アジアの人口は32億人を超え、経済成長に伴い巨大な消費市場を生み出している。上海、北京、バンコク、クアラルンプールに住み、乗用車、ブランド品、iPad、液晶テレビ等を購入する担い手は「富裕層」だけでなく「上位中間所得層(年間可処分所得15001ドル〜35000ドル)」も含まれ、その家計人口は中国7800万人、ASEAN5が3700万人、インドが2400万人になる。
一方、年間所得5000ドル以下の低所得層の割合も多く、中国では66%、ASEAN5では60%、インドで81%となっている。今後、アジアの消費市場のさらなる拡大が予測されているが、各国の成長力を維持し、格差を是正するには多くの課題がある。

これまでのアジア新興国の発展の経緯

アジア新興国は都市を中心として発展してきた。アジアの都市化率は1950年の16%から2005年には39%へと急上昇した。すべての国で都市化が進むと同時に所得水準は上昇している。都市人口の増大が市場を拡大させ、分業を含む大量生産システムが形成され、同システムによる安価な製品・サービスは、都市経済を豊かにし、住民の賃金を引き上げた。
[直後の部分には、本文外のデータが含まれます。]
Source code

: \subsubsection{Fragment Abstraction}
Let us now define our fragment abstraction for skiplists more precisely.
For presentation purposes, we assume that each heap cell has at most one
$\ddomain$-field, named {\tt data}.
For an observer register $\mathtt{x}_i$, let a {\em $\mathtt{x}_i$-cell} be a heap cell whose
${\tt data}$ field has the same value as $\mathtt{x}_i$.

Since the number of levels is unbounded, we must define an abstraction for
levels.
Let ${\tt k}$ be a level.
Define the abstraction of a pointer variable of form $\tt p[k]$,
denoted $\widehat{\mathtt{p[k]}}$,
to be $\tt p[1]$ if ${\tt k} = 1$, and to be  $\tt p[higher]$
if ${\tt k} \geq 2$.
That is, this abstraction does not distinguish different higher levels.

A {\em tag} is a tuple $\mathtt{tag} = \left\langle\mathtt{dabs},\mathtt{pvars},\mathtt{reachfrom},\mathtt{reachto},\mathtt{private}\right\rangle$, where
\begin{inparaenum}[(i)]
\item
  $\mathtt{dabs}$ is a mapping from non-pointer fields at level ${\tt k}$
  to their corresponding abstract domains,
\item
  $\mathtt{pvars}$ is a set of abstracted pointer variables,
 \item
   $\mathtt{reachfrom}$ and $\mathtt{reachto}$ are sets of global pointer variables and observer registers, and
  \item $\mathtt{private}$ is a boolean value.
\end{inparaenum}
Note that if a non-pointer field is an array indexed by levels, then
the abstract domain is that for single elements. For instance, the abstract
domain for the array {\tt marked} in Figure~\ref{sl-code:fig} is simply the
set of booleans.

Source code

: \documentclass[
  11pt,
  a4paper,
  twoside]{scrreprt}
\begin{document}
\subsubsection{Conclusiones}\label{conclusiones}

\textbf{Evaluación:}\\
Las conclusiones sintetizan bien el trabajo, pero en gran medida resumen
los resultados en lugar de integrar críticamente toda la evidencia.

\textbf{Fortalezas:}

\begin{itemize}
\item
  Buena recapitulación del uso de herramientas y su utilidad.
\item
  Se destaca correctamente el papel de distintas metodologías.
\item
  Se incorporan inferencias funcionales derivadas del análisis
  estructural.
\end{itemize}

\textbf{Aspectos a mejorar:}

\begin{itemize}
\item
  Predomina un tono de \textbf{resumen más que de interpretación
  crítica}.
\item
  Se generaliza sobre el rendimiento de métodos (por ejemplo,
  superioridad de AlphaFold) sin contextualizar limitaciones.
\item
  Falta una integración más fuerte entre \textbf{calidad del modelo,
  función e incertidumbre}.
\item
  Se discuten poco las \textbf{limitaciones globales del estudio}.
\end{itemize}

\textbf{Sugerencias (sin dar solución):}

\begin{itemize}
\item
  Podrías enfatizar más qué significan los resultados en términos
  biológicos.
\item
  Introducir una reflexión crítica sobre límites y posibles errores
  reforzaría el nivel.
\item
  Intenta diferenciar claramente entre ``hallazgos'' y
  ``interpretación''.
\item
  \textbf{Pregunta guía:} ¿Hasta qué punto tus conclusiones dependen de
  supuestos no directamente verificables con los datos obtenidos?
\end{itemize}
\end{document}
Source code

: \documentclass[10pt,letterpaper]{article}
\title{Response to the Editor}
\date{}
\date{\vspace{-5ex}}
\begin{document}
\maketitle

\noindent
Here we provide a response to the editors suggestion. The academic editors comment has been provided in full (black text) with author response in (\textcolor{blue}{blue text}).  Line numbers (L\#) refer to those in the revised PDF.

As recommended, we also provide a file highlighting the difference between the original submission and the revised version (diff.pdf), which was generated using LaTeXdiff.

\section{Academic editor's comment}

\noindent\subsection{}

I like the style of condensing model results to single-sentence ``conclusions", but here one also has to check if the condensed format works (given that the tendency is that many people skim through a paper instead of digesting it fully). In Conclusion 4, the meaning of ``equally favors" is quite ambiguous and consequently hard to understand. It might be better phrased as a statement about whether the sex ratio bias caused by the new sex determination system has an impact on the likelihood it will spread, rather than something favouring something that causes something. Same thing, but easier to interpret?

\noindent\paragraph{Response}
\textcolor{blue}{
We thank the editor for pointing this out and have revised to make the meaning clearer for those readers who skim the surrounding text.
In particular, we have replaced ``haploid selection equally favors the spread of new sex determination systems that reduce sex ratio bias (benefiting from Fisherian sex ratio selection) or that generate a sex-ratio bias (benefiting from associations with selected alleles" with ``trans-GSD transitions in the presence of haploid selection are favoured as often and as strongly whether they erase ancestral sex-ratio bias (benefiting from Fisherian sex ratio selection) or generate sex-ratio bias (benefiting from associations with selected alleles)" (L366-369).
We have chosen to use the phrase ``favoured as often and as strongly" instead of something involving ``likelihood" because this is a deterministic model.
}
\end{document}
賃金の上昇は出稼ぎなどの地方から都市への人口移動を誘発し、さらに都市を発展させる。
但し、途上国では必ずしも都市化率の水準が上昇すれば、経済発展が進む訳ではない。大都市が抱える人口が、雇用能力を超える場合、多くの失業者を生み、市場拡大の効果は減ずる。また、分業体制を構築するための資本や市場も必要とする。多くの大都市は資本と市場を外国企業を受け入れることで、それらを手に入れてきた。
外国企業を受け入れた大都市は、周辺の都市を巻き込み大きな経済圏を発展させてきた。アジアの都市は、メガ都市化することで消費行動を先進国化している。

地域間格差の拡大

アジアは都市化することで、経済発展を遂げてきた。一方で、都市と農村の地域間格差が拡大し、社会問題となっている。地域間格差が縮小するには、農村部門から所得の高い工業・都市部門への一層の人口移動が必要である。しかし、アジア新興国では少子高齢化が進んでおり、ベビーブーム世代である中高年人口が農村にとどまることで、格差は是正されない可能性が高い。

アジア新興国の持続的な成長は可能か

アジア新興国の持続的な経済成長には、メガ都市を中心とする経済圏メガリージョンの競争強化が不可欠である。しかし、新興国は地域間格差という問題を抱えている。地方・農村の開発や社会保証制度の整備など格差是正には、これまで以上の財源が必要であり「増税」が必要となる一方、メガ都市の発展には「減税」が必要となる。
タイの事例のようにアジア新興国は地域間格差の問題により政治不安を抱えている。アジア新興国の発展には大きな課題がある。